In this chapter, there will be in informal introduction to the basics of acquiring information on an open source project and some methods for managing, browsing and comprehending the code. If you do not intend to be reading the actual source, you may skip to Chapter 2.

1.1  Getting Started

One of the largest initial obstacles to understanding code is deciding where to start and how to easily manage, browse and get an overview of the overall code structure. If requested on mailing lists, people will provide some suggestions on how to proceed but a comprehensive methodology is rarely offered aside from suggestions to keep reading the source until it makes sense. In the following sections, some useful rules of thumb for open source code comprehension will be introduced and specifically on how they may be applied to the kernel.

1.1.1  Configuration and Building

With any open source project, the first step is to download the source and read the installation documentation. By convention, the source will have a README or INSTALL file at the top-level of the source tree [FF02]. In fact, some automated build tools such as automake require the install file to exist.
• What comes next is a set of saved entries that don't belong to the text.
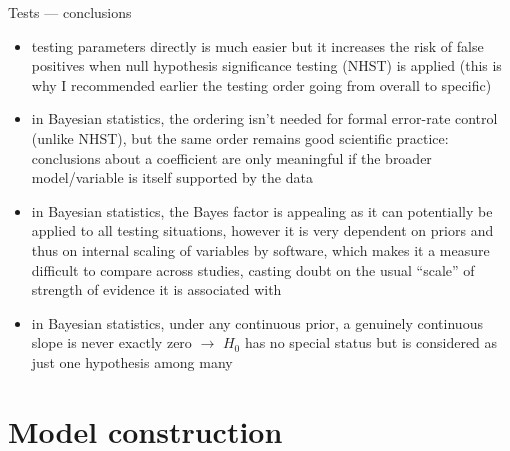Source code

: \documentclass[
  10pt,
  ignorenonframetext,
  aspectratio=169,
  t]{beamer}
\providecommand{\tightlist}{%
  \setlength{\itemsep}{0pt}\setlength{\parskip}{0pt}}
\begin{document}
\begin{frame}{Tests --- conclusions}
\protect{}\label{tests-conclusions}
\begin{itemize}
\tightlist
\item
  testing parameters directly is much easier but it increases the risk
  of false positives when null hypothesis significance testing (NHST) is
  applied (this is why I recommended earlier the testing order going
  from overall to specific)
\end{itemize}

\vspace{1em}

\begin{itemize}
\tightlist
\item
  in Bayesian statistics, the ordering isn't needed for formal
  error-rate control (unlike NHST), but the same order remains good
  scientific practice: conclusions about a coefficient are only
  meaningful if the broader model/variable is itself supported by the
  data
\end{itemize}

\vspace{1em}

\begin{itemize}
\tightlist
\item
  in Bayesian statistics, the Bayes factor is appealing as it can
  potentially be applied to all testing situations, however it is very
  dependent on priors and thus on internal scaling of variables by
  software, which makes it a measure difficult to compare across
  studies, casting doubt on the usual ``scale'' of strength of evidence
  it is associated with
\end{itemize}

\vspace{1em}

\begin{itemize}
\tightlist
\item
  in Bayesian statistics, under any continuous prior, a genuinely
  continuous slope is never exactly zero \(\rightarrow\) \(H_0\) has no
  special status but is considered as just one hypothesis among many
\end{itemize}
\end{frame}

\section{Model construction}\label{model-construction}
\end{document}
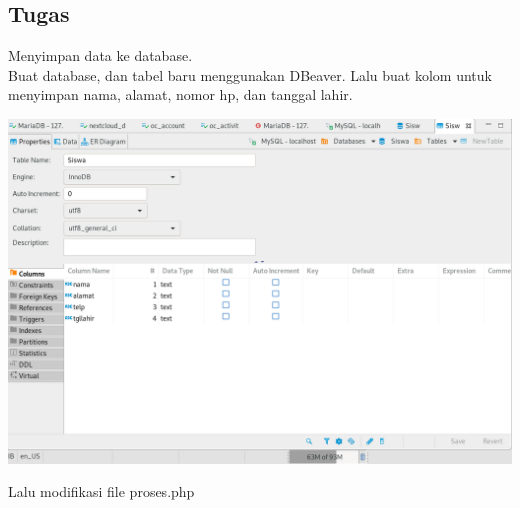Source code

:\documentclass[a4paper,12pt]{article}
\begin{document}
\subsection{Tugas}
Menyimpan data ke database.\\
Buat database, dan tabel baru menggunakan DBeaver. Lalu buat kolom untuk menyimpan nama, alamat, nomor hp, dan tanggal lahir.
\begin{center}
    \includegraphics[scale=.4]{6.png} 
\end{center}
Lalu modifikasi file proses.php
\end{document}
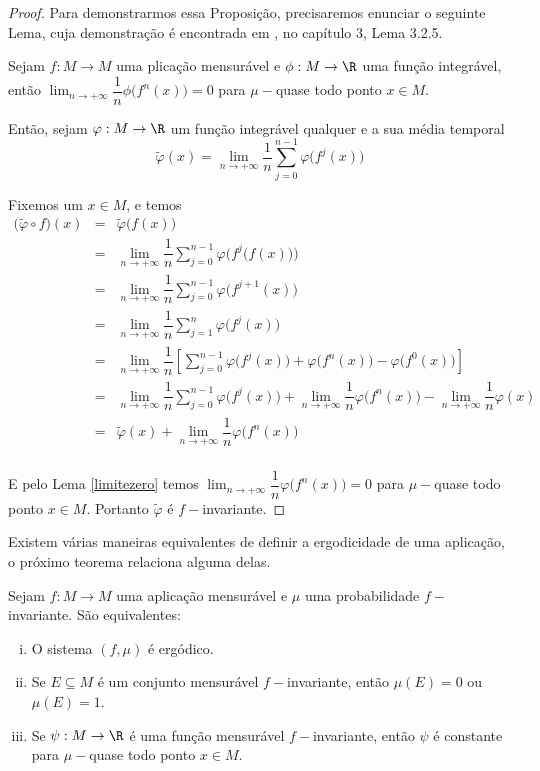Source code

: \begin{proof} Para demonstrarmos essa Proposição, precisaremos enunciar o seguinte Lema, cuja demonstração é encontrada em \cite{viana}, no capítulo 3, Lema 3.2.5.

\begin{lema}\label{limitezero} Sejam $f:M\to M$ uma plicação mensurável e $\phi:M\to\R$ uma função integrável, então $\lim_{n\to+\infty}\dfrac{1}{n}\phi\big(f^n(x)\big)=0$ para $\mu-$quase todo ponto $x\in M$.
\end{lema}

Então, sejam $\varphi:M\to\R$ um função integrável qualquer e a sua média temporal
\begin{equation*}
\tilde{\varphi}(x) = \lim_{n\to+\infty}\dfrac{1}{n}\sum_{j=0}^{n-1}{\varphi\big(f^j(x)\big)}
\end{equation*} 

Fixemos um $x\in M$, e temos
\begin{eqnarray*}
\big(\tilde{\varphi}\circ f\big)(x) & = & \tilde{\varphi}\big(f(x)\big)\\
& = & \lim_{n\to+\infty}\dfrac{1}{n}\sum_{j=0}^{n-1}{\varphi\Big(f^j\big(f(x)\big)\Big)}\\
& = & \lim_{n\to+\infty}\dfrac{1}{n}\sum_{j=0}^{n-1}{\varphi\big(f^{j+1}(x)\big)}\\
& = & \lim_{n\to+\infty}\dfrac{1}{n}\sum_{j=1}^{n}{\varphi\big(f^{j}(x)\big)}\\
& = & \lim_{n\to+\infty}\dfrac{1}{n}\left[\sum_{j=0}^{n-1}{\varphi\big(f^{j}(x)\big)}+\varphi\big(f^n(x)\big)-\varphi\big(f^0(x)\big)\right]\\
& = & \lim_{n\to+\infty}\dfrac{1}{n}\sum_{j=0}^{n-1}{\varphi\big(f^{j}(x)\big)}+\lim_{n\to+\infty}\dfrac{1}{n}\varphi\big(f^n(x)\big)-\lim_{n\to+\infty}\dfrac{1}{n}\varphi(x)\\
& = & \tilde{\varphi}(x)+\lim_{n\to+\infty}\dfrac{1}{n}\varphi\big(f^n(x)\big)\\
\end{eqnarray*}

E pelo Lema \ref{limitezero} temos $\lim_{n\to+\infty}\dfrac{1}{n}\varphi\big(f^n(x)\big)=0$ para $\mu-$quase todo ponto $x\in M$. Portanto $\tilde{\varphi}$ é $f-$invariante. 
\end{proof}

Existem várias maneiras equivalentes de definir a ergodicidade de uma aplicação, o próximo teorema relaciona alguma delas.

\begin{teorema} Sejam $f:M\to M$ uma aplicação mensurável e $\mu$ uma probabilidade $f-$invariante. São equivalentes:
\begin{enumerate}[i)]
\item O sistema $(f,\mu)$ é ergódico.
\item Se $E\subseteq M$ é um conjunto mensurável $f-$invariante, então $\mu(E)=0$ ou $\mu(E)=1$.
\item Se $\psi:M\to\R$ é uma função mensurável $f-$invariante, então $\psi$ é constante para $\mu-$quase todo ponto $x\in M$.
\end{enumerate}
\end{teorema}

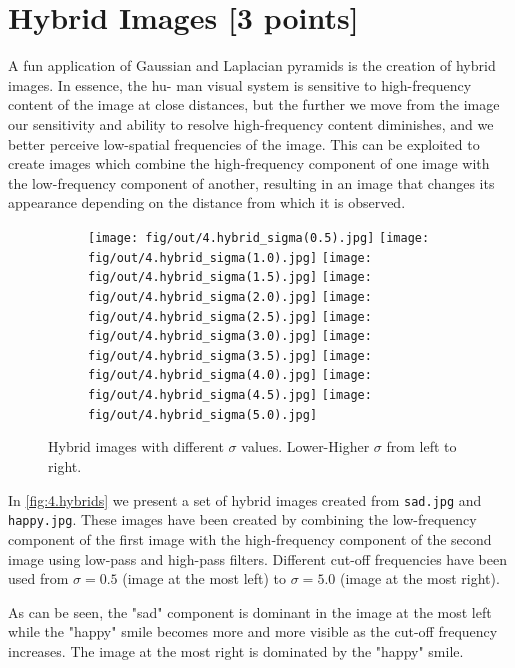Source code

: \documentclass[tikz,14pt,fleqn]{article}
\begin{document}
\section{Hybrid Images [3 points]}

A fun application of Gaussian and Laplacian pyramids is the creation of hybrid images. In essence, the hu-
man visual system is sensitive to high-frequency content of the image at close distances, but the further we move from the image our sensitivity and ability to resolve high-frequency content diminishes, and we better perceive low-spatial frequencies of the image. This can be exploited to create images which combine the high-frequency component of one image with the low-frequency component of another, resulting in an image that changes its appearance depending on the distance from which it is observed.

\begin{figure}[H]
    \centering
    \begin{subfigure}[]{\linewidth}
        \texttt{[image: fig/out/4.hybrid\_sigma(0.5).jpg]}
        \texttt{[image: fig/out/4.hybrid\_sigma(1.0).jpg]}
        \texttt{[image: fig/out/4.hybrid\_sigma(1.5).jpg]}
        \texttt{[image: fig/out/4.hybrid\_sigma(2.0).jpg]}
        \texttt{[image: fig/out/4.hybrid\_sigma(2.5).jpg]}
        \texttt{[image: fig/out/4.hybrid\_sigma(3.0).jpg]}
        \texttt{[image: fig/out/4.hybrid\_sigma(3.5).jpg]}
        \texttt{[image: fig/out/4.hybrid\_sigma(4.0).jpg]}
        \texttt{[image: fig/out/4.hybrid\_sigma(4.5).jpg]}
        \texttt{[image: fig/out/4.hybrid\_sigma(5.0).jpg]}
    \end{subfigure}
    \caption{Hybrid images with different $\sigma$ values. Lower-Higher $\sigma$ from left to right.}
    \label{fig:4.hybrids}
\end{figure}

In \autoref{fig:4.hybrids} we present a set of hybrid images created from \texttt{sad.jpg} and \texttt{happy.jpg}. These images have been created by combining the low-frequency component of the first image with the high-frequency component of the second image using low-pass and high-pass filters. Different cut-off frequencies have been used from $\sigma=0.5$ (image at the most left) to $\sigma=5.0$ (image at the most right).

As can be seen, the "sad" component is dominant in the image at the most left while the "happy" smile becomes more and more visible as the cut-off frequency increases. The image at the most right is dominated by the "happy" smile.
\end{document}
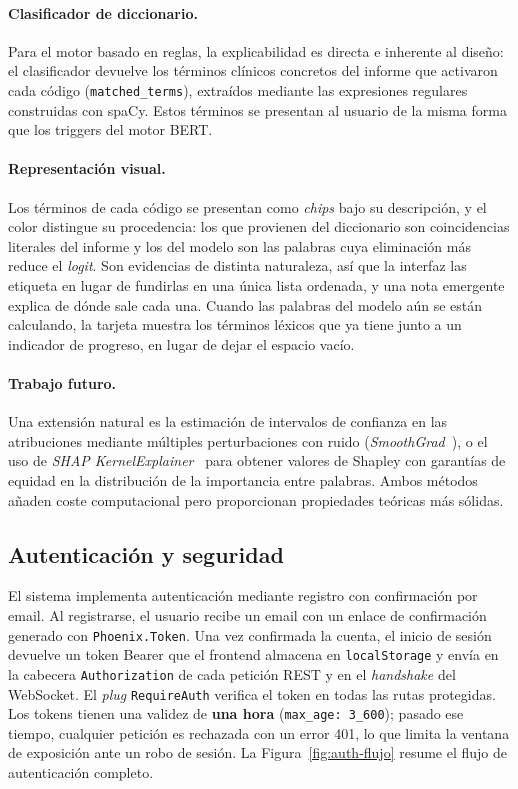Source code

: \paragraph{Clasificador de diccionario.}
Para el motor basado en reglas, la explicabilidad es directa e inherente al diseño: el clasificador devuelve los términos clínicos concretos del informe que activaron cada código (\texttt{matched\_terms}), extraídos mediante las expresiones regulares construidas con spaCy. Estos términos se presentan al usuario de la misma forma que los triggers del motor BERT.

\paragraph{Representación visual.}
Los términos de cada código se presentan como \emph{chips} bajo su descripción, y el color distingue su procedencia: los que provienen del diccionario son coincidencias literales del informe y los del modelo son las palabras cuya eliminación más reduce el \emph{logit}. Son evidencias de distinta naturaleza, así que la interfaz las etiqueta en lugar de fundirlas en una única lista ordenada, y una nota emergente explica de dónde sale cada una. Cuando las palabras del modelo aún se están calculando, la tarjeta muestra los términos léxicos que ya tiene junto a un indicador de progreso, en lugar de dejar el espacio vacío.

\paragraph{Trabajo futuro.}
Una extensión natural es la estimación de intervalos de confianza en las atribuciones mediante múltiples perturbaciones con ruido (\emph{SmoothGrad}~\cite{Smilkov17}), o el uso de \emph{SHAP KernelExplainer}~\cite{Lundberg17} para obtener valores de Shapley con garantías de equidad en la distribución de la importancia entre palabras. Ambos métodos añaden coste computacional pero proporcionan propiedades teóricas más sólidas.

\subsection{Autenticación y seguridad}
\label{sec:seguridad}

El sistema implementa autenticación mediante registro con confirmación por email. Al registrarse, el usuario recibe un email con un enlace de confirmación generado con \texttt{Phoenix.Token}. Una vez confirmada la cuenta, el inicio de sesión devuelve un token Bearer que el frontend almacena en \texttt{localStorage} y envía en la cabecera \texttt{Authorization} de cada petición REST y en el \emph{handshake} del WebSocket. El \emph{plug} \texttt{RequireAuth} verifica el token en todas las rutas protegidas. Los tokens tienen una validez de \textbf{una hora} (\texttt{max\_age: 3\_600}); pasado ese tiempo, cualquier petición es rechazada con un error 401, lo que limita la ventana de exposición ante un robo de sesión. La Figura~\ref{fig:auth-flujo} resume el flujo de autenticación completo.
These files will contain instructions for configuring and installing the package or will give a reference to where more information may be found. Linux is no exception as it includes a README which describes how the kernel may be configured and built.

The second step is to build the software. In earlier days, the requirement for many projects was to edit the Makefile by hand but this is rarely the case now. Free software usually uses at least autoconf2 to automate testing of the build environment and automake3 to simplify the creation of Makefiles so building is often as simple as:

mel@joshua: project $ ./configure && make

Some older projects, such as the Linux kernel, use their own configuration tools and some large projects such as the Apache webserver have numerous configuration options but usually the configure script is the starting point. In the case of the kernel, the configuration is handled by the Makefiles and supporting tools. The simplest means of configuration is to:

mel@joshua: linux-2.4.22 $ make config

This asks a long series of questions on what type of kernel should be built. Once all the questions have been answered, compiling the kernel is simply:

mel@joshua: linux-2.4.22 $ make bzImage && make modules

A comprehensive guide on configuring and compiling a kernel is available with the Kernel HOWTO4 and will not be covered in detail with this book. For now, we will presume you have one fully built kernel and it is time to begin figuring out how the new kernel actually works.

1.1.2  Sources of Information

Open Source projects will usually have a home page, especially since free project hosting sites such as are available. The home site will contain links to available documentation and instructions on how to join the mailing list, if one is available. Some sort of documentation will always exist, even if it is as minimal as a simple README file, so read whatever is available. If the project is old and reasonably large, the web site will probably feature a Frequently Asked Questions (FAQ).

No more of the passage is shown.